Dans une tribune au Parisien - Aujourd’hui en France, le journaliste et essayiste relativise l’importance de cette «affaire».
Brice Couturier, journaliste et essayiste, auteur de « Macron, un président philosophe » (éditions de L’Observatoire)
« Je n’aime pas les complotistes qui voient dans tout événement contredisant leur vision des choses l’effet d’une manipulation. Mais comment ne pas s’étonner que l’affaire Benalla ait éclaté près de 80 jours après les faits ? Au lendemain de la victoire des Bleus en Coupe du monde. Comme s’il avait fallu casser l’ambiance, alors que l’humeur des Français était en train de basculer de la déprime à l’euphorie. Depuis les premières révélations du Monde, le 18 juillet, l’acharnement médiatique ne nous a apporté aucune information nouvelle. Alors ont été créées les commissions parlementaires d’enquête. Absolument nécessaires : l’une des missions des Assemblées est de contrôler l’action du gouvernement. Or, un chargé de mission au cabinet du directeur de cabinet d’Emmanuel Macron, Alexandre Benalla, a été identifié, parmi les forces de l’ordre, usant de brutalité envers des manifestants. C’est un dysfonctionnement qui méritait sanction. Mais pourquoi un tel vacarme pour une si petite affaire ?
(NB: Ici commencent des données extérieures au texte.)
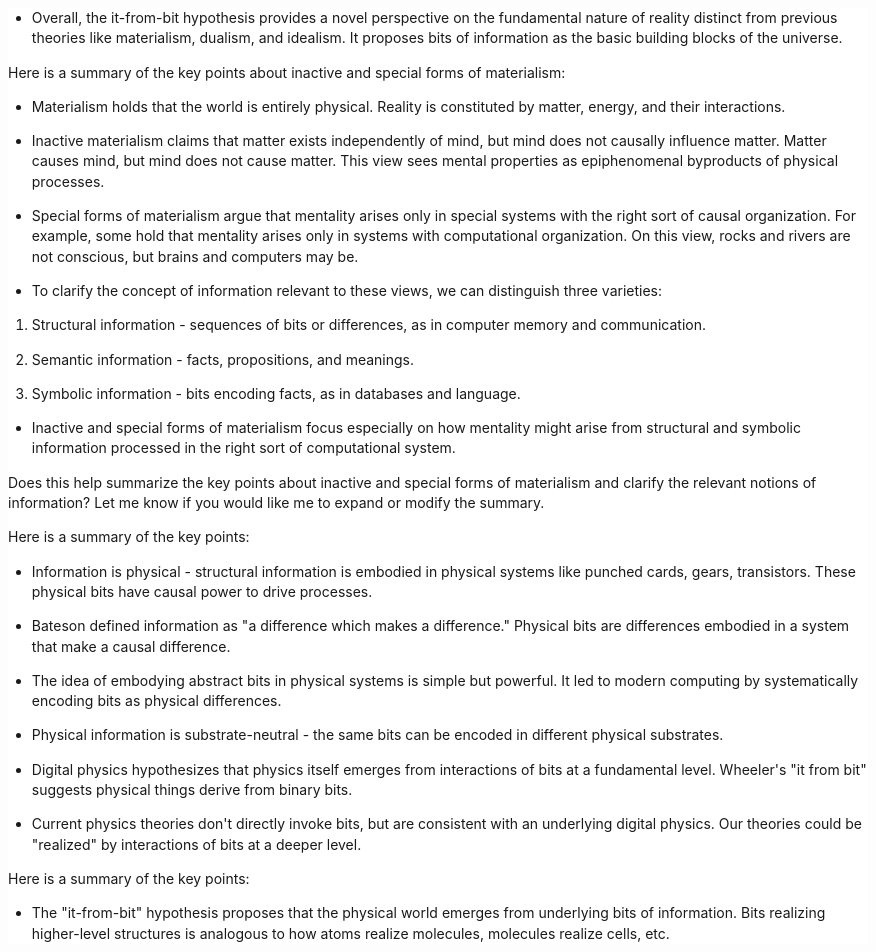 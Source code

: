 - Overall, the it-from-bit hypothesis provides a novel perspective on the fundamental nature of reality distinct from previous theories like materialism, dualism, and idealism. It proposes bits of information as the basic building blocks of the universe.

 Here is a summary of the key points about inactive and special forms of materialism:

- Materialism holds that the world is entirely physical. Reality is constituted by matter, energy, and their interactions. 

- Inactive materialism claims that matter exists independently of mind, but mind does not causally influence matter. Matter causes mind, but mind does not cause matter. This view sees mental properties as epiphenomenal byproducts of physical processes.

- Special forms of materialism argue that mentality arises only in special systems with the right sort of causal organization. For example, some hold that mentality arises only in systems with computational organization. On this view, rocks and rivers are not conscious, but brains and computers may be.

- To clarify the concept of information relevant to these views, we can distinguish three varieties:

1. Structural information - sequences of bits or differences, as in computer memory and communication. 

2. Semantic information - facts, propositions, and meanings.

3. Symbolic information - bits encoding facts, as in databases and language. 

- Inactive and special forms of materialism focus especially on how mentality might arise from structural and symbolic information processed in the right sort of computational system.

Does this help summarize the key points about inactive and special forms of materialism and clarify the relevant notions of information? Let me know if you would like me to expand or modify the summary.

 Here is a summary of the key points:

- Information is physical - structural information is embodied in physical systems like punched cards, gears, transistors. These physical bits have causal power to drive processes. 

- Bateson defined information as "a difference which makes a difference." Physical bits are differences embodied in a system that make a causal difference. 

- The idea of embodying abstract bits in physical systems is simple but powerful. It led to modern computing by systematically encoding bits as physical differences.

- Physical information is substrate-neutral - the same bits can be encoded in different physical substrates. 

- Digital physics hypothesizes that physics itself emerges from interactions of bits at a fundamental level. Wheeler's "it from bit" suggests physical things derive from binary bits. 

- Current physics theories don't directly invoke bits, but are consistent with an underlying digital physics. Our theories could be "realized" by interactions of bits at a deeper level.

 Here is a summary of the key points:

- The "it-from-bit" hypothesis proposes that the physical world emerges from underlying bits of information. Bits realizing higher-level structures is analogous to how atoms realize molecules, molecules realize cells, etc.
Une affaire d’Etat, comme l’a écrit le quotidien du soir ? Peut-on comparer le dérapage de Benalla au cambriolage du siège du Parti démocrate par les plombiers du président Nixon, comme l’a fait Jean-Luc Mélenchon ? Certainement pas. Ce n’est pas sur ordre de l’Elysée que M. Benalla est allé prêter main-forte aux forces de l’ordre, bombardées de bouteilles vides et de chaises sur la place de la Contrescarpe. Il l’a fait de sa propre initiative.
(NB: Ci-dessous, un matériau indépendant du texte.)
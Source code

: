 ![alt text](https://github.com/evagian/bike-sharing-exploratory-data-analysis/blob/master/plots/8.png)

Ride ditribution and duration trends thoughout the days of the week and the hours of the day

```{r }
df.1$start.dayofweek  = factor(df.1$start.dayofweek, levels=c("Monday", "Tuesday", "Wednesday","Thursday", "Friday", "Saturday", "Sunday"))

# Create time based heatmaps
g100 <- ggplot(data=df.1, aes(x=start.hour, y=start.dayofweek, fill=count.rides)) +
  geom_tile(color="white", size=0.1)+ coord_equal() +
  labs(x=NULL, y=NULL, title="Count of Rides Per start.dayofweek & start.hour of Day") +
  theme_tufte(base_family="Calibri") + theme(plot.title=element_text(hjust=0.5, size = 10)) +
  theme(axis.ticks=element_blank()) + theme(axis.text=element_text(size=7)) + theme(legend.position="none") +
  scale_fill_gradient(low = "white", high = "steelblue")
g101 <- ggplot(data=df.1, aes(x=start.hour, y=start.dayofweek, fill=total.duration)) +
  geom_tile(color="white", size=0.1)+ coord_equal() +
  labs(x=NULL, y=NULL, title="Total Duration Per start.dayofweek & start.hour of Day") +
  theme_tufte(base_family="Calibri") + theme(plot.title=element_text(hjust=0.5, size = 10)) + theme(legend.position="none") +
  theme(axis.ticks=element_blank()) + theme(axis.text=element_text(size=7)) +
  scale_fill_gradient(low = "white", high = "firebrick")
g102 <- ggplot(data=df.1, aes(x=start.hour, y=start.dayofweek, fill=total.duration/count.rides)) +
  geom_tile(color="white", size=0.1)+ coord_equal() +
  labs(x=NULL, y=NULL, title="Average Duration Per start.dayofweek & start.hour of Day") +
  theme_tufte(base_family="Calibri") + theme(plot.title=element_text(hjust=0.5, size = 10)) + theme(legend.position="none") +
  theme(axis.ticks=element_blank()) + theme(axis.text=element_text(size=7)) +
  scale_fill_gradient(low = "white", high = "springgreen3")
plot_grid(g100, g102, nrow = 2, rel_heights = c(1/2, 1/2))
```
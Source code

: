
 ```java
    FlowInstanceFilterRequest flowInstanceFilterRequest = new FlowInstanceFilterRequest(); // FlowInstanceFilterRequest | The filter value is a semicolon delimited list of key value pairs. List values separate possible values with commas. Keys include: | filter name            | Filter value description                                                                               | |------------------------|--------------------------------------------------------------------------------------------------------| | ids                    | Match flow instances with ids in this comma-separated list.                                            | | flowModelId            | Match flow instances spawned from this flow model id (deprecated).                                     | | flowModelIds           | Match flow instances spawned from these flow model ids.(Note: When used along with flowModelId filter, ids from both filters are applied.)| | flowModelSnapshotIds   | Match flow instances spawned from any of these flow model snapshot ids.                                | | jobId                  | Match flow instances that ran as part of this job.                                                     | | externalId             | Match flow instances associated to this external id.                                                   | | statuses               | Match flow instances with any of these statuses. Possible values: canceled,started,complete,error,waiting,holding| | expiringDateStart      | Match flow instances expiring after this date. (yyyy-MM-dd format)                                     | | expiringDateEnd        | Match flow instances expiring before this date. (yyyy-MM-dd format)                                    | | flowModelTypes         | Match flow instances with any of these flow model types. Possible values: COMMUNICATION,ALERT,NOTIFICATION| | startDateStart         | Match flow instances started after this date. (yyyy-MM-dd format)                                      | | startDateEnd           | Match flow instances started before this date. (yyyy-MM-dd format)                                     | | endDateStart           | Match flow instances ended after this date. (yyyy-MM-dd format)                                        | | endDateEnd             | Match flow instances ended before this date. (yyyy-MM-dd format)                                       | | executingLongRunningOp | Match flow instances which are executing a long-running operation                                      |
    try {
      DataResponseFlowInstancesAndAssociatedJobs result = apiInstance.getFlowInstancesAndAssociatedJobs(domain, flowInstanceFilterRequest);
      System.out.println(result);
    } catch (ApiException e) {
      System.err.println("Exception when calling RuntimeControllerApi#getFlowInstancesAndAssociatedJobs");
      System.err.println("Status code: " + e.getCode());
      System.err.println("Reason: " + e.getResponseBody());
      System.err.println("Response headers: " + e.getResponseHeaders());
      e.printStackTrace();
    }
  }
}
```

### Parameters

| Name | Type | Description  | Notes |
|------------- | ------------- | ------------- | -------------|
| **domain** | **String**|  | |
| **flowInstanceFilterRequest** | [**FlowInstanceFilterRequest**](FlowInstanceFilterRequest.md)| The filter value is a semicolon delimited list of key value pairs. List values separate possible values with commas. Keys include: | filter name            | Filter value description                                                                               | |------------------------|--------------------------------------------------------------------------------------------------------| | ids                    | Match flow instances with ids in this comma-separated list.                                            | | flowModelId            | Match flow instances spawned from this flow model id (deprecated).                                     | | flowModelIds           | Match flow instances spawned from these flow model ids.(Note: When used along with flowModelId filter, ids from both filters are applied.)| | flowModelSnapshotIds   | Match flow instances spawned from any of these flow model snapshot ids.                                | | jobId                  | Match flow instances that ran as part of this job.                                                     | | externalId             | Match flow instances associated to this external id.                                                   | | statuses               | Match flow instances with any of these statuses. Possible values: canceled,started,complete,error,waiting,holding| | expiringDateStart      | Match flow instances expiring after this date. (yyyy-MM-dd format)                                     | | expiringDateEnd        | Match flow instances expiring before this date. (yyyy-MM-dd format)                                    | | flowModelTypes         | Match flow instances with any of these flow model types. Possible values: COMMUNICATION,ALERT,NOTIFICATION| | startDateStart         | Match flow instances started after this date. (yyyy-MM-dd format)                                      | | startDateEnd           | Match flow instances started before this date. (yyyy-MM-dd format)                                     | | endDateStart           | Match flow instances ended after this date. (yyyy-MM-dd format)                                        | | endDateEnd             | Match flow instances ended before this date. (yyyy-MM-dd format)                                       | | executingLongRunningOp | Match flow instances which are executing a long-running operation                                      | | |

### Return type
Dans cette affaire, bien des informations relayées par la presse se sont dégonflées comme des baudruches. Non, M. Benalla n’a jamais été proposé au grade de sous-préfet : il faut au minimum 35 ans au tour extérieur. Non, il n’était pas rétribué 10 000 euros par mois, mais 6 000 euros, comme les autres chargés de mission de l’Elysée. Non, il n’occupait pas un appartement de 200 m2, mais allait s’en voir attribuer 80 dans une résidence de 63 appartements dont dispose l’Elysée pour loger ses collaborateurs. Les deux personnes qu’il a appréhendées, en outrepassant la mission d’observation qui lui avait été confiée, n’étaient pas de paisibles consommateurs, mais des manifestants. Il n’a pas non plus la clé de la villa du Touquet… Sur les réseaux sociaux, il était présenté, par l’extrême droite, comme une racaille montée de la banlieue. Comme un gorille, membre d’un équivalent du SAC gaulliste, par l’extrême gauche. Racisme et paranoïa.
Dans cette affaire, le plus gênant, c’est de voir, en effet, s’opérer les prémisses d’une conjonction des extrêmes qui évoque tristement la coalition qui gouverne aujourd’hui l’Italie. Chez nous, les oppositions n’étant d’accord sur rien, elles se sont ruées trop vite sur un plus petit dénominateur commun. La boule puante risque fort de leur revenir, telles qu’ils l’ont façonnée, façon boomerang… Les électeurs comprennent bien qu’il s’agit, en réalité, de contester leurs choix de l’année dernière ; de bloquer les réformes, en niant la légitimité d’un président de la République élu avec deux tiers des voix, et qui dispose d’une majorité absolue à l’Assemblée nationale.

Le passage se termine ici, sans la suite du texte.